# [Exercise objective]
Write out the records that follow with every word intact.

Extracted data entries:
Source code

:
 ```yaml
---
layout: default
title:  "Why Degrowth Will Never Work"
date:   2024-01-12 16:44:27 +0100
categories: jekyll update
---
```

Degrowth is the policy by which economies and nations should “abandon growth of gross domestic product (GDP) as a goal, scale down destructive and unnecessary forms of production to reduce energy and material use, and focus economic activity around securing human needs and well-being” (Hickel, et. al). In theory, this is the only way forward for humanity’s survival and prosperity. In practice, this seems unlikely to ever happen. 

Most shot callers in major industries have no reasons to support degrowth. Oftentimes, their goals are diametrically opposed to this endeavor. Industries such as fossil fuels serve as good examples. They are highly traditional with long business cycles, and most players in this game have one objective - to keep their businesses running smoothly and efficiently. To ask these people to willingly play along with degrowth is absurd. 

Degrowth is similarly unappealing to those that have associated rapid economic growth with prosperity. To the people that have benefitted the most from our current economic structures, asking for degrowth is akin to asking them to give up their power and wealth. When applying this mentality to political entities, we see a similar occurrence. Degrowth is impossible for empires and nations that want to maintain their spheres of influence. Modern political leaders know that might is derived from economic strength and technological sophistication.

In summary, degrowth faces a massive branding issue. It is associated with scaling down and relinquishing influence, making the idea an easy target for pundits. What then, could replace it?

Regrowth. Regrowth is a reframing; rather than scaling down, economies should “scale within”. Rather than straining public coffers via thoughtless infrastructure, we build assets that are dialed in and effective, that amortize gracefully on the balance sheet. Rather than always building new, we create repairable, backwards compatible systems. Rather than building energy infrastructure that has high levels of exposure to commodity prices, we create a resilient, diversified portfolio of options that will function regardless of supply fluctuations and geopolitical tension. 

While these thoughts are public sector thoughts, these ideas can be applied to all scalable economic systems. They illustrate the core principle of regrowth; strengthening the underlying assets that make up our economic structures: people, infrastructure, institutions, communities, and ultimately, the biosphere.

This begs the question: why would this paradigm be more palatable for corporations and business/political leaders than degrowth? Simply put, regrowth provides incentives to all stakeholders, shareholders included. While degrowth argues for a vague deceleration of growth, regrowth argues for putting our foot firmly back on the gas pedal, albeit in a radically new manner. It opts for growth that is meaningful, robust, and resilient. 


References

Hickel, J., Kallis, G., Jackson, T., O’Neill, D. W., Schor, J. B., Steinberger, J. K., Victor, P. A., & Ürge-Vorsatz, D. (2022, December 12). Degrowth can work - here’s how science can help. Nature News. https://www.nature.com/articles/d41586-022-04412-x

# [Solved problem]
Source code

:
 ```yaml
---
layout: default
title:  "Why Degrowth Will Never Work"
date:   2024-01-12 16:44:27 +0100
categories: jekyll update
---
```

Degrowth is the policy by which economies and nations should “abandon growth of gross domestic product (GDP) as a goal, scale down destructive and unnecessary forms of production to reduce energy and material use, and focus economic activity around securing human needs and well-being” (Hickel, et. al). In theory, this is the only way forward for humanity’s survival and prosperity. In practice, this seems unlikely to ever happen. 

Most shot callers in major industries have no reasons to support degrowth. Oftentimes, their goals are diametrically opposed to this endeavor. Industries such as fossil fuels serve as good examples. They are highly traditional with long business cycles, and most players in this game have one objective - to keep their businesses running smoothly and efficiently. To ask these people to willingly play along with degrowth is absurd. 

Degrowth is similarly unappealing to those that have associated rapid economic growth with prosperity. To the people that have benefitted the most from our current economic structures, asking for degrowth is akin to asking them to give up their power and wealth. When applying this mentality to political entities, we see a similar occurrence. Degrowth is impossible for empires and nations that want to maintain their spheres of influence. Modern political leaders know that might is derived from economic strength and technological sophistication.

In summary, degrowth faces a massive branding issue. It is associated with scaling down and relinquishing influence, making the idea an easy target for pundits. What then, could replace it?

Regrowth. Regrowth is a reframing; rather than scaling down, economies should “scale within”. Rather than straining public coffers via thoughtless infrastructure, we build assets that are dialed in and effective, that amortize gracefully on the balance sheet. Rather than always building new, we create repairable, backwards compatible systems. Rather than building energy infrastructure that has high levels of exposure to commodity prices, we create a resilient, diversified portfolio of options that will function regardless of supply fluctuations and geopolitical tension. 

While these thoughts are public sector thoughts, these ideas can be applied to all scalable economic systems. They illustrate the core principle of regrowth; strengthening the underlying assets that make up our economic structures: people, infrastructure, institutions, communities, and ultimately, the biosphere.

This begs the question: why would this paradigm be more palatable for corporations and business/political leaders than degrowth? Simply put, regrowth provides incentives to all stakeholders, shareholders included. While degrowth argues for a vague deceleration of growth, regrowth argues for putting our foot firmly back on the gas pedal, albeit in a radically new manner. It opts for growth that is meaningful, robust, and resilient. 


References

Hickel, J., Kallis, G., Jackson, T., O’Neill, D. W., Schor, J. B., Steinberger, J. K., Victor, P. A., & Ürge-Vorsatz, D. (2022, December 12). Degrowth can work - here’s how science can help. Nature News. https://www.nature.com/articles/d41586-022-04412-x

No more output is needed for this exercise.